C’è un legame, un continuum tra anoressia e bulimia?

“Dal momento che anche l’Anoressia Nervosa prevede un sottotipo caratterizzato da condotte di compensazione come vomito autoindotto o uso improprio di lassativi, si creano spesso dei “punti di contatto” che da un punto di vista clinico possono far pensare ad una sovrapposizione sintomatologica delle due condizioni psicopatologiche. Questa sovrapposizione ci restituisce l’idea di una condizione di continuum tra anoressia e bulimia”.

Quali sono i soggetti maggiormente colpiti da questo disturbo del comportamento alimentare?
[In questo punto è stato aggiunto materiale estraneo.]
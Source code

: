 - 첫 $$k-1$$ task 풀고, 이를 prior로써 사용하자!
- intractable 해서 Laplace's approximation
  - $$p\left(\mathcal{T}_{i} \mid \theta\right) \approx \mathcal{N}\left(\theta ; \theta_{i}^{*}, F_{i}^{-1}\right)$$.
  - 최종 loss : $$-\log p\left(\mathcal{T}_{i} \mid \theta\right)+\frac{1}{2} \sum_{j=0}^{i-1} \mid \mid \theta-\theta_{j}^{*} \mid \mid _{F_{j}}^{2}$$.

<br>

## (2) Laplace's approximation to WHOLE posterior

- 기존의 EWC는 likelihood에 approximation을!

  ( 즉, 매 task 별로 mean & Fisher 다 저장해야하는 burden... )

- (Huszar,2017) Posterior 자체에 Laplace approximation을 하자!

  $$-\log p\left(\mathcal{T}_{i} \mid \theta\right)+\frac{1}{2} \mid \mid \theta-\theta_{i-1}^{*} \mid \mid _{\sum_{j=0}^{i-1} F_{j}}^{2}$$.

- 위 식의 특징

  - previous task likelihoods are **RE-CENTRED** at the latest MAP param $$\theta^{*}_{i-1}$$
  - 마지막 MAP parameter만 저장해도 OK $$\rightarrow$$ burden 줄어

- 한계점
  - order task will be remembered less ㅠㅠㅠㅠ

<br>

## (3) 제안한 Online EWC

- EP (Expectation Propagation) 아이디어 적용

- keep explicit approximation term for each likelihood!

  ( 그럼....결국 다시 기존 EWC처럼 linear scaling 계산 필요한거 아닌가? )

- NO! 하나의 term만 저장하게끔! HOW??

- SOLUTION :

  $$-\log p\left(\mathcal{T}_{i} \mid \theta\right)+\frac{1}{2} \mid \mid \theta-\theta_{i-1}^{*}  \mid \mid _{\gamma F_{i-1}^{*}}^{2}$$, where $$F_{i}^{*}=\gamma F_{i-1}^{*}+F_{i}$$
“Sicuramente le donne rappresentano, da un punto di vista epidemiologico, la popolazione maggiormente colpita da questa patologia. Ciò nonostante, giungono alla nostra osservazione clinica un numero sempre più crescente di soggetti di sesso maschile che presentano sintomi ascrivibili a quadri di bulimia nervosa”.

C’è un’età più a rischio?

“Sicuramente l’età adolescenziale rappresenta il periodo più e a rischio, oltre ad essere quello epidemiologicamente più colpito. Va però detto che le fasce d’età in cui il disturbo compare possono andare ben oltre il periodo adolescenziale, con la comparsa del disturbo che si osserva anche in persone over 40”.

Quali sono le cause che generano questo disordine alimentare?

“Fattori ambientali, genetici, familiari e psicologici rappresentano le cause più frequenti da prendere in considerazione nello stabilire l’eziopatogenesi del disturbo. Difficilmente sono individuabili cause singole, bensì la commistione tra più fattori che concorrono alla genesi di un quadro di bulimia”.

Quali conseguenze fisiche può portare la bulimia?

“Le conseguenze sul piano organico sono molteplici. A seconda della durata e della gravità dei sintomi, si rilevano conseguenze sul piano fisico di minore o maggiore entità. Problemi dentali (il vomito autoindotto genera corrosione dello smalto dentale), infiammazioni della gola e rigonfiamento delle ghiandole salivari, anomalie o assenza del ciclo mestruale, caduta di capelli, alterazione della pelle, squilibri elettrolitici, stati di malnutrizione fino a scompensi cardiaci”.

Come incidono i social su questa patologia?

“I Social, e la Rete in generale, hanno un ruolo molto spesso pericoloso. Gli ideali che il mondo virtuale impone, spesso, presentano uno scollamento dalla realtà che risulta essere foriero di modelli da perseguire ad ogni costo e che inducono, soprattutto gli adolescenti, ad utilizzare atteggiamenti patologici. Negli ultimi anni si è assistito sempre più alla nascita dei cosiddetti gruppi “pro mia”. Si tratta di gruppi di persone che si riuniscono su WhatsApp o su blog specifici e che condividono espedienti per “migliorare” la propria bulimia, fornendo consigli su come e quanto mangiare o su quali siano le modalità migliori per vomitare”.

Qual è il miglior modo per fare prevenzione?

“Siamo sempre più convinti che prevenire correttamente passi per una corretta informazione. Informare sulle modalità sintomatologiche, sulle fasce d’età colpite dal disturbo, sul fatto che bisogna chiedere aiuto a professionisti qualificati e preparati, oltre che sulle devastanti conseguenze che la bulimia genera sul piano psicologico e fisico”.

Come il centro DiCA di Napoli aiuta i pazienti affetti da bulimia?

“Il nostro punto di forza è l’utilizzo di percorsi di cura personalizzati a seconda del caso e della persona che esprime un disagio. Ciò avviene grazie ad un lavoro che prevede il coinvolgimento di un’equipe multidisciplinare (psicoterapeuti, psichiatri, nutrizionisti, medici internisti) che vengono coinvolti singolarmente o contemporaneamente durante il percorso di terapia”.